Prediagnostic plasma C-peptide and pancreatic cancer risk in men and women.
ABSTRACT Hyperinsulinemia and insulin resistance have been proposed as underlying mechanisms for the increase in pancreatic cancer among long-standing diabetics and obese individuals. An association between serum insulin levels and pancreatic cancer risk was reported in a recent study, but the population was composed of heavy smokers and their findings may not be generalizable to nonsmokers.

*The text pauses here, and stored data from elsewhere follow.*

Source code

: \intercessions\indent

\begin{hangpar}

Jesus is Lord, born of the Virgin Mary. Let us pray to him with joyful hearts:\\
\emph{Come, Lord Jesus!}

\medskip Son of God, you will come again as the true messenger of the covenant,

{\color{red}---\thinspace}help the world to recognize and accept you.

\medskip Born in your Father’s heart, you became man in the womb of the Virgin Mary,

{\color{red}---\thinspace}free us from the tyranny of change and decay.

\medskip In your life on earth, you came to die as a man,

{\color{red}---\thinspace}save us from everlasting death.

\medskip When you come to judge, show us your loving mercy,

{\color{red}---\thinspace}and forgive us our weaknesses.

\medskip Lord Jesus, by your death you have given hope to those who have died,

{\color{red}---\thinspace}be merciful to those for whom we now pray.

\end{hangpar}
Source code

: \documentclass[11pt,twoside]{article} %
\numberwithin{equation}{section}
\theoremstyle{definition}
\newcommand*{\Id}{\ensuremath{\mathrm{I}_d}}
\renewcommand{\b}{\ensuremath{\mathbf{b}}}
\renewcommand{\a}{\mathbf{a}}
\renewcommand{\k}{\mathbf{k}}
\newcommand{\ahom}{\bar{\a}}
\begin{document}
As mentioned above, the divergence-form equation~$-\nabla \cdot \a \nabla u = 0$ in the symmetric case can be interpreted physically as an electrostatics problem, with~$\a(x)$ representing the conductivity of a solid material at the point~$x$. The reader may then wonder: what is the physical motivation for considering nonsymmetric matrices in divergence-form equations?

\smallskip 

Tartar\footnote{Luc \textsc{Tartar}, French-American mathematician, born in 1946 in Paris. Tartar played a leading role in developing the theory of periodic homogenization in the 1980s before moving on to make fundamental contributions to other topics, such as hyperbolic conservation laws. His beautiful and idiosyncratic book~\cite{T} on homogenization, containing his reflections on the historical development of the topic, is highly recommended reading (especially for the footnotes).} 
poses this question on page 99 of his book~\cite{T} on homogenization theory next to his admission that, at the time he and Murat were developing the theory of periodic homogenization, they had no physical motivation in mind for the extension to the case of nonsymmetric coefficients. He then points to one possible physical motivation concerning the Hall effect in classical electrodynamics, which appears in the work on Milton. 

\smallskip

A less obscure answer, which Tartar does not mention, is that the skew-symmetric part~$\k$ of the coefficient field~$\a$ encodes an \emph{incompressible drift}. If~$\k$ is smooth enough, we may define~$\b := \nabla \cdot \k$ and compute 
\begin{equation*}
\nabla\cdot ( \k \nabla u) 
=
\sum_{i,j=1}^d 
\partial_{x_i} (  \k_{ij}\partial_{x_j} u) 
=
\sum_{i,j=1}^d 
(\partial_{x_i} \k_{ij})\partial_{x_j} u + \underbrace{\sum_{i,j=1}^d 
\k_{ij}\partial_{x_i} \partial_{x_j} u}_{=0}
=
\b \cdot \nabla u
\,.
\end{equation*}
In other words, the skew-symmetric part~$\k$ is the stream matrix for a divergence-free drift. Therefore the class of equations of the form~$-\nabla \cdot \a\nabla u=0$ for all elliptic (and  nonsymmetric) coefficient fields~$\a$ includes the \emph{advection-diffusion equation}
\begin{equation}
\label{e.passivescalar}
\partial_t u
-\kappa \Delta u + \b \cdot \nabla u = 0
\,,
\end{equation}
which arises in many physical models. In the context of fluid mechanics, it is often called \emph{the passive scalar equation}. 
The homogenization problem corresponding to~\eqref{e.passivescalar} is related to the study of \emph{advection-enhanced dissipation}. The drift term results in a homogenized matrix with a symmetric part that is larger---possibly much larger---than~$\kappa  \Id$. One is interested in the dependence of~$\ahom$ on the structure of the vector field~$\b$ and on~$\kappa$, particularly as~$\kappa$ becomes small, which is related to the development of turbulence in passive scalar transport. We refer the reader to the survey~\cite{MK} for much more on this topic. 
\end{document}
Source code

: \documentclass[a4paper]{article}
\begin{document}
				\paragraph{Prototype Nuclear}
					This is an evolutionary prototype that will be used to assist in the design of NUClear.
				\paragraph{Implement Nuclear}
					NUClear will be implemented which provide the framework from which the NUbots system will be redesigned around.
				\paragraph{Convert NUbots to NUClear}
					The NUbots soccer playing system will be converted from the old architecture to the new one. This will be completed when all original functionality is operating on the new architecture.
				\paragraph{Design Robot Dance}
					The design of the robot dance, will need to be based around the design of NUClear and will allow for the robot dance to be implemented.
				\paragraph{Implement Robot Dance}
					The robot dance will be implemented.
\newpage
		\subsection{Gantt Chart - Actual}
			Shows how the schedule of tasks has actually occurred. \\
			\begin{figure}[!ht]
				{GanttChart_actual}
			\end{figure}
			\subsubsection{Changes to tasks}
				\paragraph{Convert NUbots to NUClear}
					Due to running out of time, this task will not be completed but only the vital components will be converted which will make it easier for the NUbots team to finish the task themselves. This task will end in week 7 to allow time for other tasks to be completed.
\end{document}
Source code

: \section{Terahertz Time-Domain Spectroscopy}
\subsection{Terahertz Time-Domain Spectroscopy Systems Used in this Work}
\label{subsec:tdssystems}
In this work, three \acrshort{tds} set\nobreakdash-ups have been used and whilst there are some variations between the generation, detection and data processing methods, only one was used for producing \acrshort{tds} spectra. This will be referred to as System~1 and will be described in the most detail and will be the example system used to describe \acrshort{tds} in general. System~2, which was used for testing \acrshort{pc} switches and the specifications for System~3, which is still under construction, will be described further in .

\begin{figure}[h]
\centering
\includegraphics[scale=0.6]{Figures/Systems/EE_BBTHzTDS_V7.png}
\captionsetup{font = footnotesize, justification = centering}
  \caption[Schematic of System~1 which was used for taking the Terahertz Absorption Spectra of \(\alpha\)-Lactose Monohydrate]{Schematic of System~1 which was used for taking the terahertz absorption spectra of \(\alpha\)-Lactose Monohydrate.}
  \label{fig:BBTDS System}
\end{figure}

Pancreatic cancer cases and matched controls were obtained from four large-scale prospective cohorts to examine the association between prediagnostic plasma levels of C-peptide and insulin and pancreatic cancer. One hundred ninety-seven pancreatic cancer cases were diagnosed during a maximum of 20 years of follow-up, after excluding cases diagnosed within 2 years of blood collection or with baseline diabetes. We estimated OR and confidence intervals (CI) using conditional logistic regression with adjustment for pancreatic cancer risk factors.
Prediagnostic plasma C-peptide was positively associated with pancreatic cancer risk (OR, 1.52; 95% CI, 0.87-2.64, highest compared with the lowest quartile, P(trend) = 0.005). The association was not modified by body mass index or physical activity but seemed to be slightly stronger among never smokers than ever smokers. Fasting C-peptide and insulin were not related to pancreatic cancer; however, we observed a strong linear association for nonfasting C-peptide and pancreatic cancer (OR, 4.24; 95% CI, 1.30-13.8, highest versus lowest quartile, P(trend) < 0.001).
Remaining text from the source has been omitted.